> _The problem_:
Transcribe the whole listing exactly; the images stay out.

> _Recorded information_:
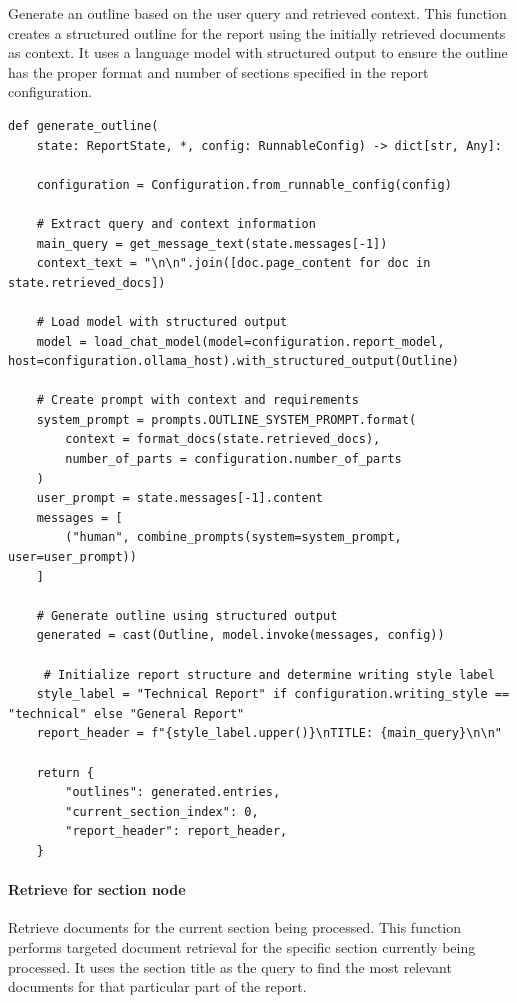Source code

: \documentclass[11pt,a4paper]{report}
\begin{document}
Generate an outline based on the user query and retrieved context. This function creates a structured outline for the report using the initially retrieved documents as context. It uses a language model with structured output to ensure the outline has the proper format and number of sections specified in the report configuration.

\begin{lstlisting}[caption={Initial retrieval node}]
def generate_outline(
    state: ReportState, *, config: RunnableConfig) -> dict[str, Any]:

    configuration = Configuration.from_runnable_config(config)
    
    # Extract query and context information
    main_query = get_message_text(state.messages[-1])
    context_text = "\n\n".join([doc.page_content for doc in state.retrieved_docs])
    
    # Load model with structured output
    model = load_chat_model(model=configuration.report_model, host=configuration.ollama_host).with_structured_output(Outline)
    
    # Create prompt with context and requirements
    system_prompt = prompts.OUTLINE_SYSTEM_PROMPT.format(
        context = format_docs(state.retrieved_docs),
        number_of_parts = configuration.number_of_parts
    )
    user_prompt = state.messages[-1].content
    messages = [
        ("human", combine_prompts(system=system_prompt, user=user_prompt))
    ]

    # Generate outline using structured output
    generated = cast(Outline, model.invoke(messages, config))

     # Initialize report structure and determine writing style label
    style_label = "Technical Report" if configuration.writing_style == "technical" else "General Report"
    report_header = f"{style_label.upper()}\nTITLE: {main_query}\n\n"
    
    return {
        "outlines": generated.entries,
        "current_section_index": 0,
        "report_header": report_header,
    }    
\end{lstlisting}

\paragraph{Retrieve for section node}

    Retrieve documents for the current section being processed. This function performs targeted document retrieval for the specific section currently being processed. It uses the section title as the query to find the most relevant documents for that particular part of the report.
\end{document}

> _Exercise answer_:
Source code

: \documentclass[11pt,a4paper]{report}
\begin{document}
Generate an outline based on the user query and retrieved context. This function creates a structured outline for the report using the initially retrieved documents as context. It uses a language model with structured output to ensure the outline has the proper format and number of sections specified in the report configuration.

\begin{lstlisting}[caption={Initial retrieval node}]
def generate_outline(
    state: ReportState, *, config: RunnableConfig) -> dict[str, Any]:

    configuration = Configuration.from_runnable_config(config)
    
    # Extract query and context information
    main_query = get_message_text(state.messages[-1])
    context_text = "\n\n".join([doc.page_content for doc in state.retrieved_docs])
    
    # Load model with structured output
    model = load_chat_model(model=configuration.report_model, host=configuration.ollama_host).with_structured_output(Outline)
    
    # Create prompt with context and requirements
    system_prompt = prompts.OUTLINE_SYSTEM_PROMPT.format(
        context = format_docs(state.retrieved_docs),
        number_of_parts = configuration.number_of_parts
    )
    user_prompt = state.messages[-1].content
    messages = [
        ("human", combine_prompts(system=system_prompt, user=user_prompt))
    ]

    # Generate outline using structured output
    generated = cast(Outline, model.invoke(messages, config))

     # Initialize report structure and determine writing style label
    style_label = "Technical Report" if configuration.writing_style == "technical" else "General Report"
    report_header = f"{style_label.upper()}\nTITLE: {main_query}\n\n"
    
    return {
        "outlines": generated.entries,
        "current_section_index": 0,
        "report_header": report_header,
    }    
\end{lstlisting}

\paragraph{Retrieve for section node}

    Retrieve documents for the current section being processed. This function performs targeted document retrieval for the specific section currently being processed. It uses the section title as the query to find the most relevant documents for that particular part of the report.
\end{document}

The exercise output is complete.